Shushan 11/28/2011 12:23

Hallo,
Du hast (wieder mal) Recht, ich kann Dir nur zustimmen. Als ich meine erste eigene Wohnung hatte, lief bei mir der Fernseher auch recht oft. Doch vor ein paar Jahren, eigentlich durch einen Zufall,
kam es, dass wir nach einem Umzug gar kein Fernsehen mir hatten. Zuerst war das ungewohnt, aber dann fanden wir es toll! Nicht nur die "dazugewonnene" Zeit gab den Ausschlag, sondern vor allem
unsere Lebensqualität war spürbar gestiegen. Entspanntes Plaudern bei einem Glas Wein, gemeinsam noch in der Wohnung "werkeln" oder einfach früh ins Bett gehen und noch eine Runde lesen.
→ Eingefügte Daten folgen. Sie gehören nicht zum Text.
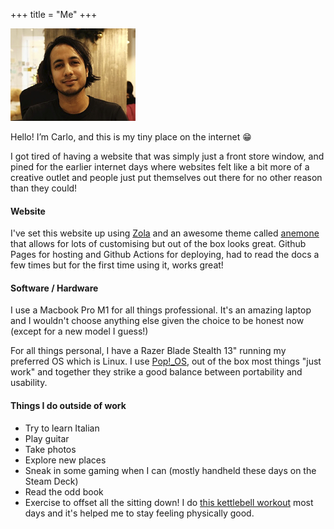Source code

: +++
title = "Me"
+++

![Selfie](/carlo_profile_alt.jpg)

Hello! I’m Carlo, and this is my tiny place on the internet 😁

I got tired of having a website that was simply just a front store window, and pined for the earlier internet days where websites felt like a bit more of a creative outlet and people just put themselves out there for no other reason than they could!

#### Website 

I've set this website up using [Zola](https://www.getzola.org/) and an awesome theme called [anemone](https://github.com/Speyll/anemone) that allows for lots of customising but out of the box looks great. Github Pages for hosting and Github Actions for deploying, had to read the docs a few times but for the first time using it, works great!


#### Software / Hardware
I use a Macbook Pro M1 for all things professional. It's an amazing laptop and I wouldn't choose anything else given the choice to be honest now (except for a new model I guess!)

For all things personal, I have a Razer Blade Stealth 13" running my preferred OS which is Linux. I use [Pop!_OS](https://pop.system76.com), out of the box most things "just work" and together they strike a good balance between portability and usability. 

#### Things I do outside of work

- Try to learn Italian
- Play guitar
- Take photos
- Explore new places
- Sneak in some gaming when I can (mostly handheld these days on the Steam Deck)
- Read the odd book
- Exercise to offset all the sitting down! I do [this kettlebell workout](https://www.strongfirst.com/shop/books/simple-sinister-book/) most days and it's helped me to stay feeling physically good.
Unser
Schlaf hat dadurch eine deutlich bessere Qualität bekommen! Allerdings muss ich dazu sagen, wir hatten schon ein Fernsehgerät, einen Beamer, um genau zu sein und haben ab und zu DVDs geguckt. Aber
wir hatten keinen Reciever für das laufende Programm. Das ist etwas völlig anderes, ob man gemeinsam einen Film schaut und sich dann darüber unterhält oder ob man wahllos herumzappt.
Letztes Jahr, kurz vor der WM, hat meinen Mann doch die "Sehnsucht" gepackt und er hat sich so ein Reciever-Teil gekauft. Allerdings so ein "System", dass nicht alle Programme hereinbekommt (frag
mich nicht, wieso). Wir bekommen nur die öffentlich-rechtlichen Sender herein, jedoch keinen einzigen privatrechtlichen.
Was soll ich sagen? Für uns reicht das völlig! Das Fernseh-Abgewöhnen wirkt immer noch nach, in aller Regel bleibt der Fernseher abends aus, außer, wir wollen gezielt etwas ansehen. Die einzige
alte Gewohnheit, die sich wieder eingeschlichen hat, ist das Tatort-schauen am Sonntag abend. Ab und zu am Donnerstag noch "quer". Und darauf freuen wir uns die ganze Woche!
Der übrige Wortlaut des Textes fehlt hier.